Cette appréciation était lancée pour la dernière fois sans qu’aucun des deux partis ne le sache. Les événements se multipliaient dans la vie du royaume et personne ne restait à l’abri des mutations qu’ils apportaient. Mengwelune, la danseuse du roi, allait le quitter définitivement pour trouver la vraie joie dans les choses du royaume de Dieu, abandonnant les joies avec le roi Njoya pour embrasser la joie de Jésus-Christ, le Roi des rois et Seigneur des seigneurs
Libérée et servante de Jésus-Christ
Résidant au palais, à l’épicentre des institutions royales qui décident des problèmes du pays bamoun, Mengwelune était l’interlocutrice privilégiée du roi Njoya. Le roi l’informait de beaucoup d’événements qu’il discutait avec elle. C’est ainsi qu’ils avaient parlé de long en large de la cavalerie peule venue de Banyo lors de l’insurrection du premier ministre Gbetkom-Ndombue et des premiers blancs apparus avec leur horde de soldats et plus tard des autres qui étaient des marchands. De fait, les Allemands voulaient collaborer avec le roi Njoya à qui ils venaient offrir l’amitié de la part de leur roi. Mais Samé, un employé d’un de ces commerçants, parlait du Dieu qui avait envoyé son fils pour sauver les hommes. Ayant écouté ces récits étranges, le roi Njoya appela l’homme et s’enquit sérieusement de ce message. Il fit transcrire ces histoires dans la langue shumom. Il était si intéressé de connaître ce Dieu qu’il offrit de l’argent à Samé pour qu’il reste enseigner le peuple bamoun mais celui-ci déclina en disant que des messagers de Dieu viendraient un jour. Samé continua son voyage et personne ne sait d’où il venait.

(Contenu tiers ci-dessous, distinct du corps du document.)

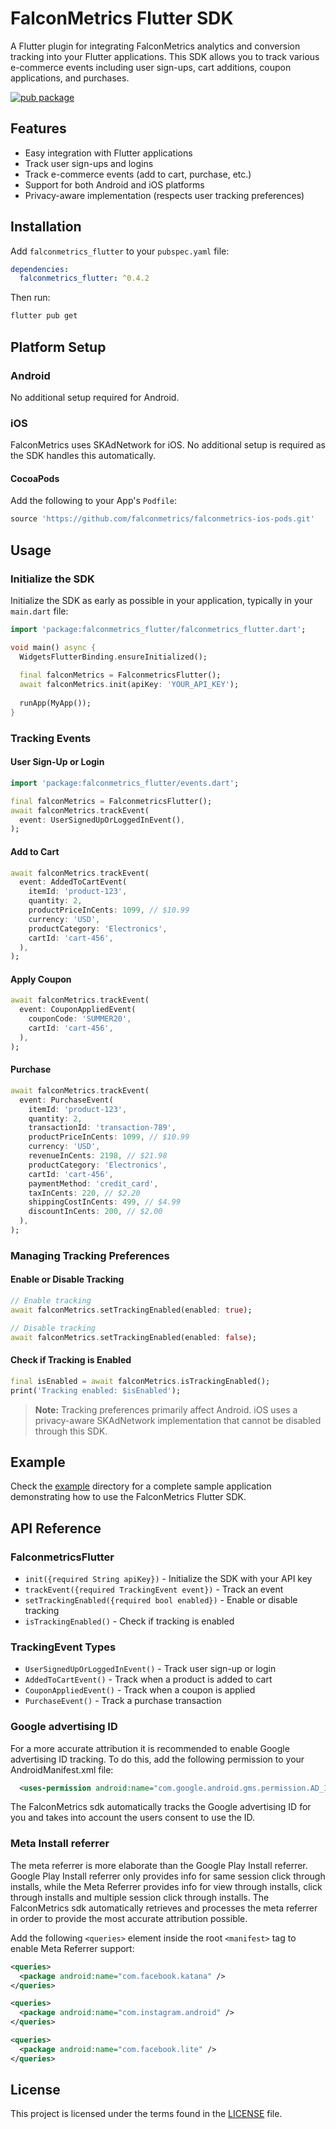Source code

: # FalconMetrics Flutter SDK

A Flutter plugin for integrating FalconMetrics analytics and conversion tracking into your Flutter applications. This SDK allows you to track various e-commerce events including user sign-ups, cart additions, coupon applications, and purchases.

[![pub package](https://img.shields.io/pub/v/falconmetrics_flutter.svg)](https://pub.dev/packages/falconmetrics_flutter)

## Features

- Easy integration with Flutter applications
- Track user sign-ups and logins
- Track e-commerce events (add to cart, purchase, etc.)
- Support for both Android and iOS platforms
- Privacy-aware implementation (respects user tracking preferences)

## Installation

Add `falconmetrics_flutter` to your `pubspec.yaml` file:

```yaml
dependencies:
  falconmetrics_flutter: ^0.4.2
```

Then run:

```bash
flutter pub get
```

## Platform Setup

### Android

No additional setup required for Android.

### iOS

FalconMetrics uses SKAdNetwork for iOS. No additional setup is required as the SDK handles this automatically.

#### CocoaPods

Add the following to your App's `Podfile`:

```ruby
source 'https://github.com/falconmetrics/falconmetrics-ios-pods.git' 
```

## Usage

### Initialize the SDK

Initialize the SDK as early as possible in your application, typically in your `main.dart` file:

```dart
import 'package:falconmetrics_flutter/falconmetrics_flutter.dart';

void main() async {
  WidgetsFlutterBinding.ensureInitialized();
  
  final falconMetrics = FalconmetricsFlutter();
  await falconMetrics.init(apiKey: 'YOUR_API_KEY');
  
  runApp(MyApp());
}
```

### Tracking Events

#### User Sign-Up or Login

```dart
import 'package:falconmetrics_flutter/events.dart';

final falconMetrics = FalconmetricsFlutter();
await falconMetrics.trackEvent(
  event: UserSignedUpOrLoggedInEvent(),
);
```

#### Add to Cart

```dart
await falconMetrics.trackEvent(
  event: AddedToCartEvent(
    itemId: 'product-123',
    quantity: 2,
    productPriceInCents: 1099, // $10.99
    currency: 'USD',
    productCategory: 'Electronics',
    cartId: 'cart-456',
  ),
);
```

#### Apply Coupon

```dart
await falconMetrics.trackEvent(
  event: CouponAppliedEvent(
    couponCode: 'SUMMER20',
    cartId: 'cart-456',
  ),
);
```

#### Purchase

```dart
await falconMetrics.trackEvent(
  event: PurchaseEvent(
    itemId: 'product-123',
    quantity: 2,
    transactionId: 'transaction-789',
    productPriceInCents: 1099, // $10.99
    currency: 'USD',
    revenueInCents: 2198, // $21.98
    productCategory: 'Electronics',
    cartId: 'cart-456',
    paymentMethod: 'credit_card',
    taxInCents: 220, // $2.20
    shippingCostInCents: 499, // $4.99
    discountInCents: 200, // $2.00
  ),
);
```

### Managing Tracking Preferences

#### Enable or Disable Tracking

```dart
// Enable tracking
await falconMetrics.setTrackingEnabled(enabled: true);

// Disable tracking
await falconMetrics.setTrackingEnabled(enabled: false);
```

#### Check if Tracking is Enabled

```dart
final isEnabled = await falconMetrics.isTrackingEnabled();
print('Tracking enabled: $isEnabled');
```

> **Note:** Tracking preferences primarily affect Android. iOS uses a privacy-aware SKAdNetwork implementation that cannot be disabled through this SDK.

## Example

Check the [example](example/) directory for a complete sample application demonstrating how to use the FalconMetrics Flutter SDK.

## API Reference

### FalconmetricsFlutter

- `init({required String apiKey})` - Initialize the SDK with your API key
- `trackEvent({required TrackingEvent event})` - Track an event
- `setTrackingEnabled({required bool enabled})` - Enable or disable tracking
- `isTrackingEnabled()` - Check if tracking is enabled

### TrackingEvent Types

- `UserSignedUpOrLoggedInEvent()` - Track user sign-up or login
- `AddedToCartEvent()` - Track when a product is added to cart
- `CouponAppliedEvent()` - Track when a coupon is applied
- `PurchaseEvent()` - Track a purchase transaction

### Google advertising ID

For a more accurate attribution it is recommended to enable Google advertising ID tracking. To do this, add the following permission to your AndroidManifest.xml file: 

```xml
  <uses-permission android:name="com.google.android.gms.permission.AD_ID"/>
```

The FalconMetrics sdk automatically tracks the Google advertising ID for you and takes into account the users consent to use the ID.

### Meta Install referrer

The meta referrer is more elaborate than the Google Play Install referrer. Google Play Install referrer only provides info for same session click through installs, while the Meta Referrer provides info for view through installs, click through installs and multiple session click through installs. The FalconMetrics sdk automatically retrieves and processes the meta referrer in order to provide the most accurate attribution possible.

Add the following `<queries>` element inside the root `<manifest>` tag to enable Meta Referrer support:

```xml
<queries>
  <package android:name="com.facebook.katana" />
</queries>

<queries>
  <package android:name="com.instagram.android" />
</queries>

<queries>
  <package android:name="com.facebook.lite" />
</queries>
```

## License

This project is licensed under the terms found in the [LICENSE](LICENSE) file.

Plus tard, deux jeunes Bamoun, Mah et Nguin, qui s’étaient rendus à Bali pour rendre visite à des parents, y sont devenus écoliers. Ils apprirent en plus de l’écriture, des récits merveilleux dans la Parole de Dieu. De retour à Foumban, ils racontèrent leur découverte à leur famille et le bruit courut jusqu’au roi. Ayant écouté ces jeunes et touché par la connaissance de ces histoires inconnues de son peuple, le roi donna l’ordre aux écoliers de retourner à Bali dire aux blancs de venir aussi enseigner ces choses merveilleuses à son peuple.

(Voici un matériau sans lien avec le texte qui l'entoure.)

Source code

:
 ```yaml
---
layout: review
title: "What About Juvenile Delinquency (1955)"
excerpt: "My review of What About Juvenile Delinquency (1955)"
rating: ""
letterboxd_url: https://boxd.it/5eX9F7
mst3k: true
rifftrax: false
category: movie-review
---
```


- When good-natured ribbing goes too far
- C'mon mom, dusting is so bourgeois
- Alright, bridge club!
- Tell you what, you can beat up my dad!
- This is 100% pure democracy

Le 10 avril 1906, le pasteur allemand Martin Gohring, de la Mission de Bâle arriva à Foumban, répondant ainsi à l’appel du roi Njoya. Ce fut l’effervescence dans la ville. Le roi Njoya leur donna la plus haute colline de la ville à Njisse. Il fit construire en hâte le logement, l’école et Nda Nyinyi (la maison de Dieu) ou l’église sur la place de marché. Le roi lui-même écoutait avec attention les prédications. Il avait recommandé à ses épouses et à filles de prendre part régulièrement au culte. Rhein-Wurhmann explique ce qui se passe ensuite :
Mengwelune, l’amie du roi s’y rendit aussi. Plus que toutes les autres femmes, elle fut touchée de ce qu’elle entendait. Peu après, le roi sentit qu’un grand changement se faisait dans le coeur de la jeune femme. Elle ne recherchait plus autant la présence du roi. Souvent, on la voyait assise seule et perdue dans ses pensées et pleurant. Jamais elle ne manquait le culte, mais peu à peu, elle se retirait du roi.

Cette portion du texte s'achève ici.